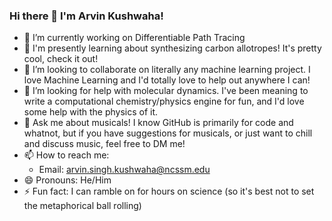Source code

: ### Hi there 👋 I'm Arvin Kushwaha!

- 🔭 I’m currently working on Differentiable Path Tracing
- 🌱 I'm presently learning about synthesizing carbon allotropes! It's pretty cool, check it out!
- 👯 I’m looking to collaborate on literally any machine learning project. I love Machine Learning and I'd totally love to help out anywhere I can!
- 🤔 I’m looking for help with molecular dynamics. I've been meaning to write a computational chemistry/physics engine for fun, and I'd love some help with the physics of it.
- 💬 Ask me about musicals! I know GitHub is primarily for code and whatnot, but if you have suggestions for musicals, or just want to chill and discuss music, feel free to DM me!
- 📫 How to reach me: 
  - Email: arvin.singh.kushwaha@ncssm.edu
- 😄 Pronouns: He/Him
- ⚡ Fun fact: I can ramble on for hours on science (so it's best not to set the metaphorical ball rolling)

.....

▶ What needs to be done:
Quote exactly what appears from the line containing "- 😄 Pronouns: He/Him" through the final line of the listing above, including both of those lines.

▶ Exercise answer:
- 😄 Pronouns: He/Him
- ⚡ Fun fact: I can ramble on for hours on science (so it's best not to set the metaphorical ball rolling)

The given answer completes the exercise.